Thiru malai Agaram is an area in north Chennai in India.

T.Agaram is located 1 km from Pennadam towards North Direction rich in production of Sugarcane, Paddy and Dairy. T.Agaram is divided into east and west. Casteist Hindu Dwell in T. Agaram East & Scheduled Caste People dwell in T. Agaram West. T.Agaram is a cultural and traditional village.

==Temples==
One ancient Sivan temple is located at T.Agaram
"Veeranar temple located in the east guarding the village from evils"
"The primary school in the village was donated to the Tamilnadu government by Nallasiriyar Chinnasamy padayachi"

Shri Sudarkozhundeesar temple of Pennadam/T.Agaram

The Shiva temple in the village of Pennadam or Pennagadam in Tamil Nadu, India, is the shrine of Sudarkozhundisar or Kadanthai Nathar. The Shiva here is also known as Pralayakaleshwara. His consort is known as Kadanthai Nayaki and Amodhana Ambikai. Because its mythology connects it with the events of the Great Flood.

Like many of the ancient temples it is known by several names, like Tungaanai Maadam and Kadanthai. According to the inscriptions found in this temple it is one of 78 shrines build by the legendary Chola king Kocengannan. This king is only known from legends and Tamil texts from the Sangam age (approximately the centuries just before and after CE). The main shrine belongs architecturally to the Early Chola period.
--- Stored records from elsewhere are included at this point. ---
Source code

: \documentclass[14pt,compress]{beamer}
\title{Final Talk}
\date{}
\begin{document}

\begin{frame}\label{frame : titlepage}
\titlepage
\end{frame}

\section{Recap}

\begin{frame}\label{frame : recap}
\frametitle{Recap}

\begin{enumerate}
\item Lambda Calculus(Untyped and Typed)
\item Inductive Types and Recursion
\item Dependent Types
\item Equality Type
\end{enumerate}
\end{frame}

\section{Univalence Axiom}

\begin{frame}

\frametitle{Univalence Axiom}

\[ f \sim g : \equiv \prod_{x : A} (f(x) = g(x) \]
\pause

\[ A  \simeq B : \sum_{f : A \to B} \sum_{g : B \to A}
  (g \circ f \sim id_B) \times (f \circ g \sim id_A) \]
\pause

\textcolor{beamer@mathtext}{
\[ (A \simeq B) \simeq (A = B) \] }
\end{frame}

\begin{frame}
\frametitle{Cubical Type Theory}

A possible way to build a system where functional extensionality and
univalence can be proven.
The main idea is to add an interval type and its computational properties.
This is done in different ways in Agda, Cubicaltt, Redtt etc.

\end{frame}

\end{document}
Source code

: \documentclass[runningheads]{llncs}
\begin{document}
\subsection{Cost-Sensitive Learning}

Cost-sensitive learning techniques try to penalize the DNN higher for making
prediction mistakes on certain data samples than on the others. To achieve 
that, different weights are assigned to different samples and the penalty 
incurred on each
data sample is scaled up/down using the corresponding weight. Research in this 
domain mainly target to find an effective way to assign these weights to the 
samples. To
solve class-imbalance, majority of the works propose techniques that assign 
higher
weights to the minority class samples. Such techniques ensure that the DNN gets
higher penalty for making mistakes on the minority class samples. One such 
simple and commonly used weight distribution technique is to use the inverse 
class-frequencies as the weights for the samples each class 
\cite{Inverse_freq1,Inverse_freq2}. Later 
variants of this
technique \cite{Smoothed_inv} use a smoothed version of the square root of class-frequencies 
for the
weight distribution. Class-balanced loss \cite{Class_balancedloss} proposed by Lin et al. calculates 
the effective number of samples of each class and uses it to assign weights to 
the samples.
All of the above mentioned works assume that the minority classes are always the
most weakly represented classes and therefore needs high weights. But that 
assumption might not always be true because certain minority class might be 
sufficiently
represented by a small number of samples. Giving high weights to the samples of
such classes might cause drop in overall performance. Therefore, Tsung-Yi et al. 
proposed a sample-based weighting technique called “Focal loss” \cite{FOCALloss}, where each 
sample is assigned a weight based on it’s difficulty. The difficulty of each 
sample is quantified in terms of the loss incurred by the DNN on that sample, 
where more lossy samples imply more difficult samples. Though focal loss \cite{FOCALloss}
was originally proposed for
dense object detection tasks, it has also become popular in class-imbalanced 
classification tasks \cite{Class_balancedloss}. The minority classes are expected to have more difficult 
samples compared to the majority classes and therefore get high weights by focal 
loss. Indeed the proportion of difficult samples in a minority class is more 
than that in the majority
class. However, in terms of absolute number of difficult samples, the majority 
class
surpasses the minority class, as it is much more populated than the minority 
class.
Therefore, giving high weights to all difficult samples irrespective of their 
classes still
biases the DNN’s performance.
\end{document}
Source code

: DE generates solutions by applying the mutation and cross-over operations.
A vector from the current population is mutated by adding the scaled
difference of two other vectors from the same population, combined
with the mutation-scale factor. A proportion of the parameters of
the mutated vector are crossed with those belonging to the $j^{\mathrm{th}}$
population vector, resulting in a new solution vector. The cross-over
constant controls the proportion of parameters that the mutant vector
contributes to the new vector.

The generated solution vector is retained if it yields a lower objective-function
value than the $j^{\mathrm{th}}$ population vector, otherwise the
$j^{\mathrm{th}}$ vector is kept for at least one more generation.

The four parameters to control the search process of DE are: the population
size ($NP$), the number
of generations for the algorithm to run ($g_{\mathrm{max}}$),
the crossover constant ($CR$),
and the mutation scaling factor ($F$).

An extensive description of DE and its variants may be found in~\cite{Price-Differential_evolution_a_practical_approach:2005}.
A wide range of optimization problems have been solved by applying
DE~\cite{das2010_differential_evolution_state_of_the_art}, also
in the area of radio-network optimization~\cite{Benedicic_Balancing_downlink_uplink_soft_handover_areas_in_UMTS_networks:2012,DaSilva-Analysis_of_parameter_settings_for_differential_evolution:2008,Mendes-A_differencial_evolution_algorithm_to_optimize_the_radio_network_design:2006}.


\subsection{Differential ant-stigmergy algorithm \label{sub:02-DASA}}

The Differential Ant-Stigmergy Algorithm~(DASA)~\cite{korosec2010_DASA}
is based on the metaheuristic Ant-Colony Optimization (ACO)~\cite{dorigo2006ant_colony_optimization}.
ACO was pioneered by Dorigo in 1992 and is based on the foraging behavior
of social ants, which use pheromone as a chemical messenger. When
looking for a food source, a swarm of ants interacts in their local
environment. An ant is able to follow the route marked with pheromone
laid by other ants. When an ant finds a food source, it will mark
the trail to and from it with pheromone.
It is a vimana (garbhagriha=sanctum plus the roof) in the form of an elephant’s back which is called a Gajapristhakara. Normally in South Indian shrines the vehicle of a deity (which is a symbol of the deity) faces towards the sanctum. Here the sacred bull Nandi, the vehicle of Shiva here called Prathosha Nandidevar or Adikara-Nandi, faces away from the sanctum. The myth of the temple (the sthala purana) tells that when the primordial flood was about to wipe away Pennadam Shiva instructed Nandi to turn around and swallow all the water, thus saving the temple and the people of this place. Other mythological figures connected with this temple are Kamadhenu, the wishing cow, Airavatha, the elephant vehicle of Indra, king of the gods. It is also associated with the act of Shiva swallowing the poison which came up from the Milky Ocean when it was churned by the Devas and Asuras. A subsidiary shrine dedicated to Shiva as Javanteeswarar has been built on an artificial hill. A hundred steps lead to the top.